By default you get 4 picks in those rounds. They are cheap to acquire, so lets say you manage to add 2 more. You now have a 60% chance of getting an NHL player and a 30% chance of that player being an impact player. Compound that over a couple of drafts and you are probably going to end up with a decent player or two.
Not that I disagree with the spirit of the post, but the math is wrong. Each 'pick' is an independent event, so you can't add them. An independent event means that each pick is NOT dependent on the other. In other words, 10% chance of a NHL roster player for 6 picks != (not equal) to 60% chance.

Based on your basic number (10% chance that a pick turns into a roster player in the last four rounds), the chances of getting a roster player follows a binomial distribution (either he becomes a roster player or he doesn't).

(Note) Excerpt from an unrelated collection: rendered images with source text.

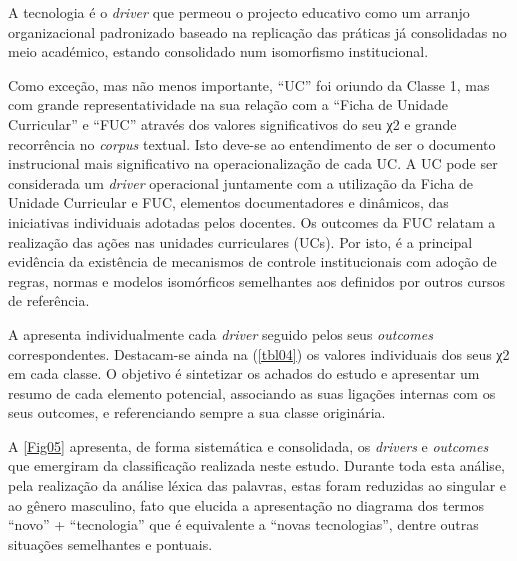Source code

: \documentclass{textolivre-html}
\begin{document}
A tecnologia é o \textit{driver} que permeou o projecto educativo como um arranjo organizacional padronizado baseado na replicação das práticas já consolidadas no meio académico, estando consolidado num isomorfismo institucional.

Como exceção, mas não menos importante, “UC” foi oriundo da Classe 1, mas com grande representatividade na sua relação com a “Ficha de Unidade Curricular” e “FUC” através dos valores significativos do seu χ2 e grande recorrência no \textit{corpus} textual. Isto deve-se ao entendimento de ser o documento instrucional mais significativo na operacionalização de cada UC. A UC pode ser considerada um \textit{driver} operacional juntamente com a utilização da Ficha de Unidade Curricular e FUC, elementos documentadores e dinâmicos, das iniciativas individuais adotadas pelos docentes. Os outcomes da FUC relatam a realização das ações nas unidades curriculares (UCs). Por isto, é a principal evidência da existência de mecanismos de controle institucionais com adoção de regras, normas e modelos isomórficos semelhantes aos definidos por outros cursos de referência.



A  apresenta individualmente cada \textit{driver} seguido pelos seus \textit{outcomes} correspondentes. Destacam-se ainda na (\cref{tbl04}) os valores individuais dos seus χ2 em cada classe. O objetivo é sintetizar os achados do estudo e apresentar um resumo de cada elemento potencial, associando as suas ligações internas com os seus outcomes, e referenciando sempre a sua classe originária.

A \cref{Fig05} apresenta, de forma sistemática e consolidada, os \textit{drivers} e \textit{outcomes} que emergiram da classificação realizada neste estudo. Durante toda esta análise, pela realização da análise léxica das palavras, estas foram reduzidas ao singular e ao gênero masculino, fato que elucida a apresentação no diagrama dos termos “novo” + “tecnologia” que é equivalente a “novas tecnologias”, dentre outras situações semelhantes e pontuais.
\end{document}
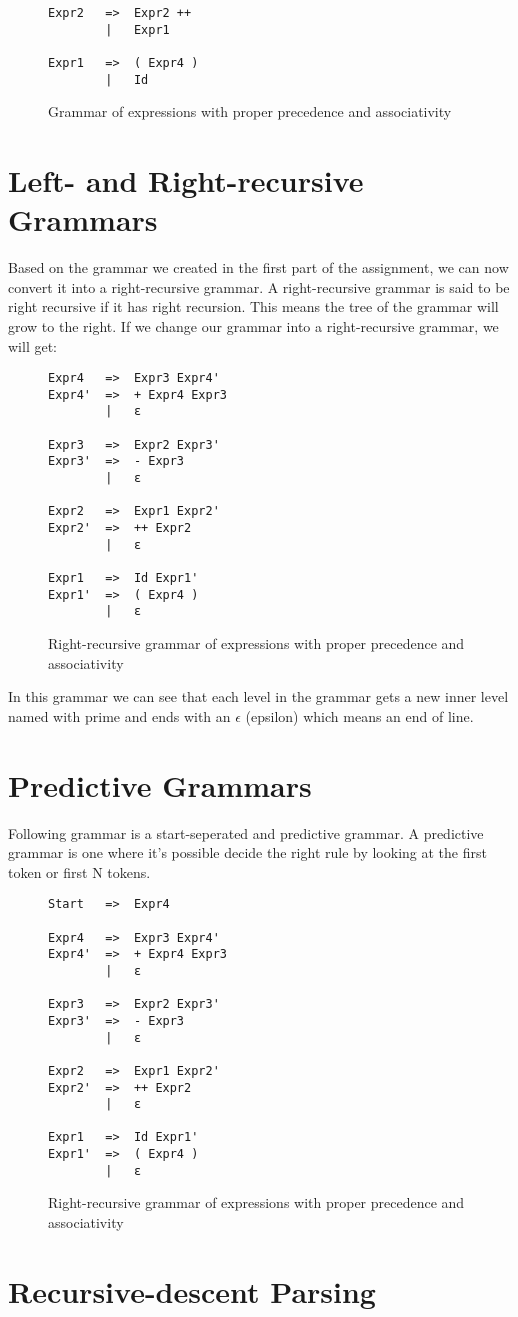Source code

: \documentclass[hidelinks]{uva-inf-article}
\begin{document}
\begin{flushleft}
\begin{figure}[h]
\begin{lstlisting}
Expr2   =>  Expr2 ++ 
        |   Expr1
        
Expr1   =>  ( Expr4 ) 
        |   Id
\end{lstlisting}
\caption{Grammar of expressions with proper precedence and associativity}
\label{fig:1}
\end{figure}
\newpage
\section{Left- and Right-recursive Grammars}
\par Based on the grammar we created in the first part of the assignment, we can now convert it into a
right-recursive grammar. A right-recursive grammar is said to be right recursive if it has right recursion.
This means the tree of the grammar will grow to the right. If we change our grammar into a right-recursive grammar,
we will get:
\begin{figure}[h]
\begin{lstlisting}
Expr4   =>  Expr3 Expr4'
Expr4'  =>  + Expr4 Expr3
        |   ε
    
Expr3   =>  Expr2 Expr3'
Expr3'  =>  - Expr3
        |   ε
    
Expr2   =>  Expr1 Expr2'
Expr2'  =>  ++ Expr2
        |   ε
    
Expr1   =>  Id Expr1'
Expr1'  =>  ( Expr4 )
        |   ε
\end{lstlisting}
\caption{Right-recursive grammar of expressions with proper precedence and associativity}
\label{fig:2}
\end{figure}
\par In this grammar we can see that each level in the grammar gets a new inner level named with prime and ends with an $\epsilon{}$ (epsilon)
which means an end of line.

\section{Predictive Grammars}
Following grammar is a start-seperated and predictive grammar.
A predictive grammar is one where it's possible decide the right rule by looking at the first token or first N tokens.
\begin{figure}[h]
\begin{lstlisting}
Start   =>  Expr4

Expr4   =>  Expr3 Expr4'
Expr4'  =>  + Expr4 Expr3
        |   ε

Expr3   =>  Expr2 Expr3'
Expr3'  =>  - Expr3
        |   ε

Expr2   =>  Expr1 Expr2'
Expr2'  =>  ++ Expr2
        |   ε

Expr1   =>  Id Expr1'
Expr1'  =>  ( Expr4 )
        |   ε
\end{lstlisting}
\caption{Right-recursive grammar of expressions with proper precedence and associativity}
\label{fig:3}
\end{figure}
\newpage
\section{Recursive-descent Parsing}

\end{flushleft}
\end{document}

Doing the math (yes, I'm a dork), the two scenarios kehatch presents are:

4 picks in the last 4 rounds:
Probability of getting 0 roster players = 65.61%
Probability of getting 1 roster player = 29.16%
Probability of getting 2 roster players = 4.86%
Probability of getting 3 roster players = 0.36%
Probability of getting 4 roster players = 0.01%

6 picks in the last 4 rounds:
Probability of getting 0 roster players = 53.14%
Probability of getting 1 roster player = 35.43%
Probability of getting 2 roster players = 9.84%
Probability of getting 3 roster players = 1.46%
Probability of getting 4 roster players = 0.12%
Probability of getting 5 roster players = 0.0054%
Probability of getting 6 roster players = 0.0001%

The most telling number is 100% - the probability of getting NO roster players (= probability of getting 1 OR MORE roster player). By adding two picks, you now have a 46.86% chance of getting a roster player, whereas with four picks you had a 34.39% chance of getting a roster player. That's an increase of ~15%.

Are those odds that you like? Are those odds that the management team likes?

So now you know... and knowing is half the battle.